Hanno preso parte alla serata, come giudici di qualità, lo speaker radiofonico Cecco Corvasce, il dj Mirko Alimenti, Responsabile Assodeejay per Roma e provincia e Carmine Muscio, Responsabile Puglia Nord e Basilicata. In giuria anche Francesco Saponieri e Vito Schiraldi e Francesco Paolo Cambione per Go Streaming. "Questa serata porta in piazza il culto della legalità applicata al mondo dello spettacolo. I deejay sono musicisti e per me è importante essere qui anche per scoprire qualche talento locale da inserire nei circuiti radiofonici" ha sottolineato Corvasce. Se Cecco Corvasce era l'ospite d'onore della serata, Mirko Alimenti è ormai ospite fisso della manifestazione: "Partecipo ad Asso Dj Festival fin dalla prima edizione. La Puglia per me è ormai una seconda casa. Ho seguito da vicino la crescita di questo evento che quest'anno ha superato le aspettative facendo sì ballare e divertire il pubblico presente nella bellissima piazza di Bitonto, ma presentandosi anche come spettacolo semplicemente da guardare da parte di chi non ama ballare" ha sottolineato Mirko Alimenti. E' intervenuto alla serata anche l'assessore alla Cultura del Comune di Bitonto Rino Mangini, che ha portato i saluti dell'amministrazione comunale.

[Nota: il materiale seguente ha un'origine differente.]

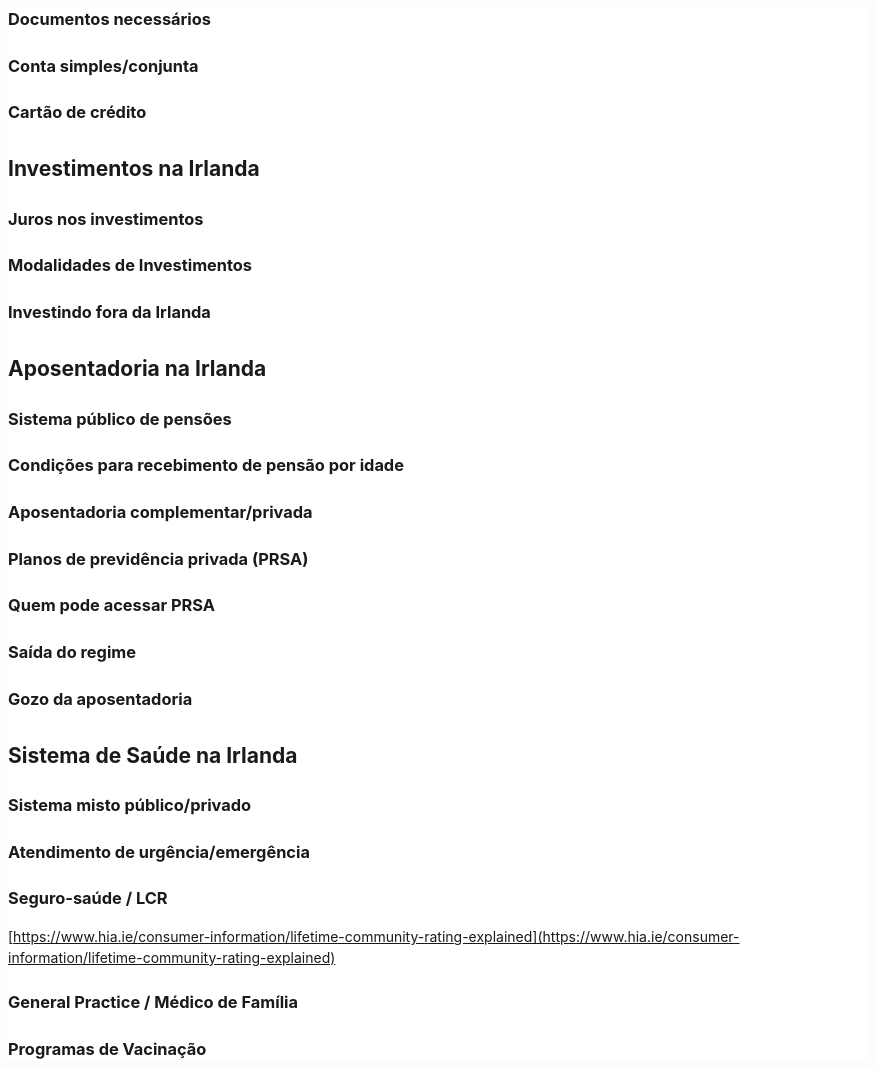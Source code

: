 ### Documentos necessários

### Conta simples/conjunta

### Cartão de crédito

Investimentos na Irlanda
-----------------------------------------------------------------------------------------------------------------------------------

### Juros nos investimentos

### Modalidades de Investimentos

### Investindo fora da Irlanda

Aposentadoria na Irlanda
------------------------------------------------------------------------------------------------------------------------------------

### Sistema público de pensões

### Condições para recebimento de pensão por idade

### Aposentadoria complementar/privada

### Planos de previdência privada (PRSA)

### Quem pode acessar PRSA

### Saída do regime

### Gozo da aposentadoria

Sistema de Saúde na Irlanda
------------------------------------------------------------------------------------------------------------------------------------------

### Sistema misto público/privado

### Atendimento de urgência/emergência

### Seguro-saúde / LCR

[https://www.hia.ie/consumer-information/lifetime-community-rating-explained](https://www.hia.ie/consumer-information/lifetime-community-rating-explained)

### General Practice / Médico de Família

### Programas de Vacinação

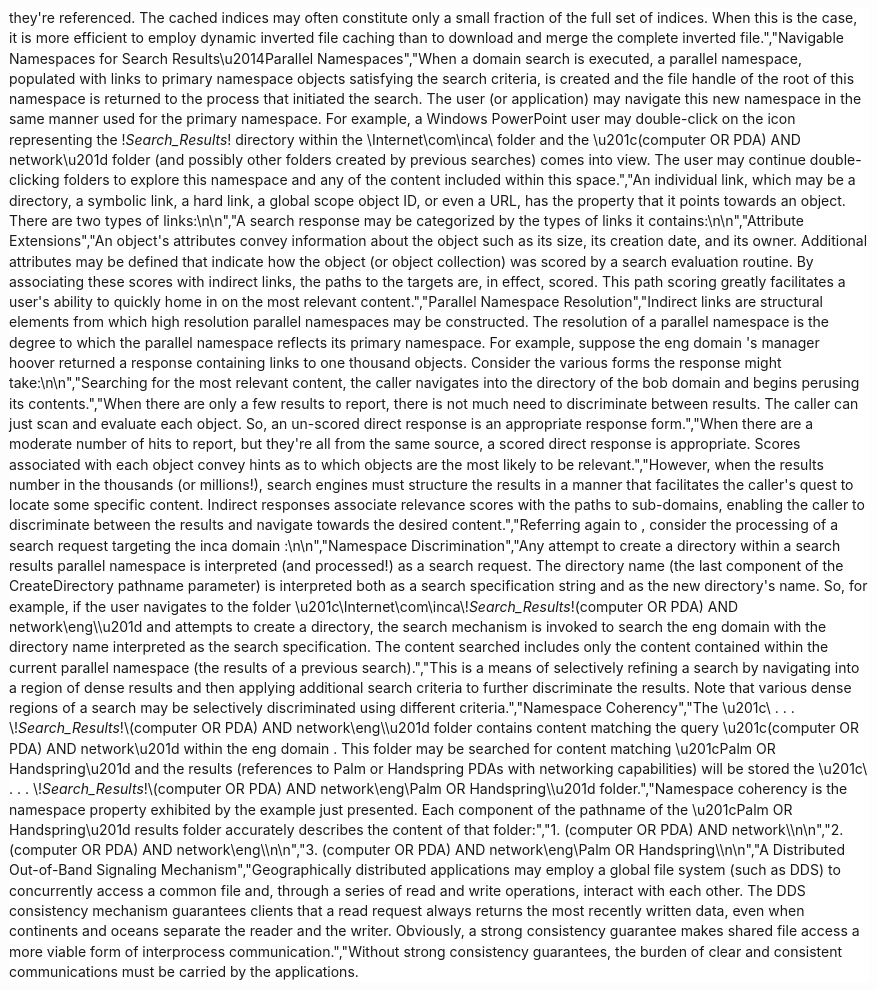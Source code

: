 they're referenced. The cached indices may often constitute only a small fraction of the full set of indices. When this is the case, it is more efficient to employ dynamic inverted file caching than to download and merge the complete inverted file.","Navigable Namespaces for Search Results\u2014Parallel Namespaces","When a domain search is executed, a parallel namespace, populated with links to primary namespace objects satisfying the search criteria, is created and the file handle of the root of this namespace is returned to the process that initiated the search. The user (or application) may navigate this new namespace in the same manner used for the primary namespace. For example, a Windows PowerPoint user may double-click on the icon representing the !_Search_Results_! directory within the \\Internet\\com\\inca\\ folder and the \u201c(computer OR PDA) AND network\u201d folder (and possibly other folders created by previous searches) comes into view. The user may continue double-clicking folders to explore this namespace and any of the content included within this space.","An individual link, which may be a directory, a symbolic link, a hard link, a global scope object ID, or even a URL, has the property that it points towards an object. There are two types of links:\n\n","A search response may be categorized by the types of links it contains:\n\n","Attribute Extensions","An object's attributes convey information about the object such as its size, its creation date, and its owner. Additional attributes may be defined that indicate how the object (or object collection) was scored by a search evaluation routine. By associating these scores with indirect links, the paths to the targets are, in effect, scored. This path scoring greatly facilitates a user's ability to quickly home in on the most relevant content.","Parallel Namespace Resolution","Indirect links are structural elements from which high resolution parallel namespaces may be constructed. The resolution of a parallel namespace is the degree to which the parallel namespace reflects its primary namespace. For example, suppose the eng domain 's manager hoover returned a response containing links to one thousand objects. Consider the various forms the response might take:\n\n","Searching for the most relevant content, the caller navigates into the directory of the bob domain  and begins perusing its contents.","When there are only a few results to report, there is not much need to discriminate between results. The caller can just scan and evaluate each object. So, an un-scored direct response is an appropriate response form.","When there are a moderate number of hits to report, but they're all from the same source, a scored direct response is appropriate. Scores associated with each object convey hints as to which objects are the most likely to be relevant.","However, when the results number in the thousands (or millions!), search engines must structure the results in a manner that facilitates the caller's quest to locate some specific content. Indirect responses associate relevance scores with the paths to sub-domains, enabling the caller to discriminate between the results and navigate towards the desired content.","Referring again to , consider the processing of a search request targeting the inca domain :\n\n","Namespace Discrimination","Any attempt to create a directory within a search results parallel namespace is interpreted (and processed!) as a search request. The directory name (the last component of the CreateDirectory pathname parameter) is interpreted both as a search specification string and as the new directory's name. So, for example, if the user navigates to the folder \u201c\\Internet\\com\\inca\\!_Search_Results_!(computer OR PDA) AND network\\eng\\\u201d and attempts to create a directory, the search mechanism is invoked to search the eng domain  with the directory name interpreted as the search specification. The content searched includes only the content contained within the current parallel namespace (the results of a previous search).","This is a means of selectively refining a search by navigating into a region of dense results and then applying additional search criteria to further discriminate the results. Note that various dense regions of a search may be selectively discriminated using different criteria.","Namespace Coherency","The \u201c\\ . . . \\!_Search_Results_!\\(computer OR PDA) AND network\\eng\\\u201d folder contains content matching the query \u201c(computer OR PDA) AND network\u201d within the eng domain . This folder may be searched for content matching \u201cPalm OR Handspring\u201d and the results (references to Palm or Handspring PDAs with networking capabilities) will be stored the \u201c\\ . . . \\!_Search_Results_!\\(computer OR PDA) AND network\\eng\\Palm OR Handspring\\\u201d folder.","Namespace coherency is the namespace property exhibited by the example just presented. Each component of the pathname of the \u201cPalm OR Handspring\u201d results folder accurately describes the content of that folder:","1. (computer OR PDA) AND network\\\n\n","2. (computer OR PDA) AND network\\eng\\\n\n","3. (computer OR PDA) AND network\\eng\\Palm OR Handspring\\\n\n","A Distributed Out-of-Band Signaling Mechanism","Geographically distributed applications may employ a global file system (such as DDS) to concurrently access a common file and, through a series of read and write operations, interact with each other. The DDS consistency mechanism guarantees clients that a read request always returns the most recently written data, even when continents and oceans separate the reader and the writer. Obviously, a strong consistency guarantee makes shared file access a more viable form of interprocess communication.","Without strong consistency guarantees, the burden of clear and consistent communications must be carried by the applications.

"Assodeejay ha come mission informare i nuovi professionisti del settore sui diritti e sugli obblighi fiscali e su come svolgere legalmente la professione perseguendo i principi deontologici che la regolamentano- spiega Mario di Gioia, Presidente AssoDeejay- . Inoltre intende portare questa figura professionale al di fuori degli ambienti in cui è di solito contestualizzata, a dimostrazione del fatto che il dj non lavora solo nelle discoteche e la sua opera non è rivolta solo ad un pubblico giovanile. Grazie alle nuove tecnologie, infatti, il dj è un artista in grado di poter creare musica al momento, adeguandosi al contesto in cui si esibisce e alla platea che lo ascolta". "Serate come questa - ha aggiunto Carmine Muscio - sono il veicolo migliore per raggiungere l'obiettivo. Il coinvolgimento diretto è sempre molto efficace".